Middle East

Egypt's Brotherhood accused of trying to control media

Supporters of Mohammed Mursi hold up a newspaper whose headline reads: "The president has the right to cancel, change or dissolve an old decision" (10 July 2012)
Image caption The Muslim Brotherhood for years protested against state control of the media

The Muslim Brotherhood, Egypt's powerful Islamist movement, has been accused of attempting to seize control of state-owned media and silence dissent.

While attention has been focused on the battle for power between the military and President Mohammed Mursi - a member of the Brotherhood - a series of moves have allowed the group to gain influence over media policy and appointments, and seen a private TV network taken off air and the print-run of a critical newspaper confiscated.

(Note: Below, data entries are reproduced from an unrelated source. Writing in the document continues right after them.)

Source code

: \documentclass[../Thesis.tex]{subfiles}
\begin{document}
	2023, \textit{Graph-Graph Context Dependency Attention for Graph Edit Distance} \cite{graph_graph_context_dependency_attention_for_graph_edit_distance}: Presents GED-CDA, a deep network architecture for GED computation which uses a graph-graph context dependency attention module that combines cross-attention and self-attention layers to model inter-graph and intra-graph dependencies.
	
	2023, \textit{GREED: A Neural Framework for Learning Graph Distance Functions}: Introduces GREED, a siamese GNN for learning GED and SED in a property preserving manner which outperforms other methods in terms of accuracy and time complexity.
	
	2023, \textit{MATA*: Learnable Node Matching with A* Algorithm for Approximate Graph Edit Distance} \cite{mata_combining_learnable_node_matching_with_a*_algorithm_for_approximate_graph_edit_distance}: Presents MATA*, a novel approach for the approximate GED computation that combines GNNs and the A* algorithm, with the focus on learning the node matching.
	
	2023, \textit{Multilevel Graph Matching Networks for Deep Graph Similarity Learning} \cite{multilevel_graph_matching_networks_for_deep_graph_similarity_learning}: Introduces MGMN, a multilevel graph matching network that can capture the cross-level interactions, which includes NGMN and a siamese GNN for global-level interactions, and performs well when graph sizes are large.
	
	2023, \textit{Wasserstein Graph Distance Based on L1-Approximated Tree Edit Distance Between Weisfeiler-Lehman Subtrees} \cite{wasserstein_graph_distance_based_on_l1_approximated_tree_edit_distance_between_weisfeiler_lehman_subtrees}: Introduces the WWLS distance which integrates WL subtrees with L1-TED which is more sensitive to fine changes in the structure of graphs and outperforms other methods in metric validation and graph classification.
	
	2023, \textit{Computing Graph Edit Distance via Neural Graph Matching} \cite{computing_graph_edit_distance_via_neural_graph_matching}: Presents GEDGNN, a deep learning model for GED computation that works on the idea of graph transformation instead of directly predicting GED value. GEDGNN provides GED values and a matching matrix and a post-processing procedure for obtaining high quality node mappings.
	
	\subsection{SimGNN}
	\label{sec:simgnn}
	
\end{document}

Some commentators have gone so far as saying that Mr Mursi and the Brotherhood are now resorting to tactics employed to great effect by former President Hosni Mubarak and his National Democratic Party.

Editorial influence

Since Mr Mubarak was forced to step down by a popular uprising in February 2011, the Brotherhood has consistently accused state media outlets of adopting a hostile line towards it.

Some members recently claimed that state-owned media were seeking to undermine the new president, who resigned as chairman of the Islamist group's Freedom and Justice Party (FJP) when he took office.

For this reason, the appointment of Salah Abdul Maqsoud, a Brotherhood member, as information minister earlier this month has been viewed as an attempt to wrest control of state media from supporters of Mubarak and the military, which assumed presidential powers after his resignation.

Mr Abdul Maqsoud acted as a spokesman for Mr Mursi during his election campaign, and was a senior figure in the Egyptian Journalists' Syndicate.

His appointment at the information ministry, which controls the editorial line of all state TV channels, has disappointed many who hoped the ministry would be abolished and an independent media regulator established instead.

Selection committee

Mr Abdul Maqsoud's appointment came at a time when the Brotherhood was already being accused of trying to control state-owned newspapers.

Image caption TV stations and newspapers critical of President Mohammed Mursi complained of intimidation

Under Hosni Mubarak, the editors-in-chief of state-owned papers were directly appointed by the chairman of the upper house of parliament, the Shura Council, who was also head of the Supreme Council of the Press.

For many, loyalty to the regime was an essential, if unstated, requirement for applicants.

The current Shura Council, controlled by Islamists from the FJP and the ultraconservative Salafist Nour party, decided to change the way editors-in-chief were appointed.

New criteria for applicants were introduced, and a selection committee, chaired by someone affiliated to the Brotherhood, was established. Many complained that the Islamist-dominated committee would only offer posts to loyalists.

Despite a wave of protests by journalists and a number of lawsuits seeking to overturn the changes, the selection committee chose new editors for state-owned newspapers on 8 August.

Although none are members of the Brotherhood, the new editors have been described by some journalists as being loyal to the group.

In protest at the measure, some newspaper columnists left the spaces allocated for their pieces blank on 9 August.


A number of other developments have been interpreted as attempts by the Brotherhood to suppress opposition voices.

A court order saw the 11 August edition of the privately-owned newspaper al-Dustour, which has been critical of Mr Mursi and his group, seized over allegations that it had insulted the president and instigated sectarian discord.

The move came after several individuals filed lawsuits accusing al-Dustour of "fuelling sedition" and "harming the president through phrases and wording punishable by law", according to Egypt's official news agency, Mena.

An editorial in the confiscated copies of al-Dustour had warned of a Brotherhood "emirate" taking over Egypt and called on Egyptians to join the military's fight against Islamism.

Several days earlier, the privately-owned TV station al-Faraeen was ordered off the air for a month and warned that its broadcast licence could be cancelled after it was alleged that Tawfiq Ukasha, its owner and leading presenter, had called for the overthrow of Mr Mursi. Mr Ukasha is a fierce critic of the Brotherhood and supporter of the military.

Al-Faraeen went off air shortly after the new Investment Minister Osama Salih, whose ministry regulates the licensing of private TV stations, reportedly warned all channels not to broadcast "rumours" or "false news" under the pretext of improving the investment climate.

Then on 13 August, Egypt's Public Prosecutor, Abdul Majid Mahmoud, ordered that Mr Ukasha and the editor-in-chief of al-Dustour, Islam Afifi, be tried at the Cairo Criminal Court for incitement.

It remains to be seen how all these developments will affect the future of state-owned media in Egypt in real terms.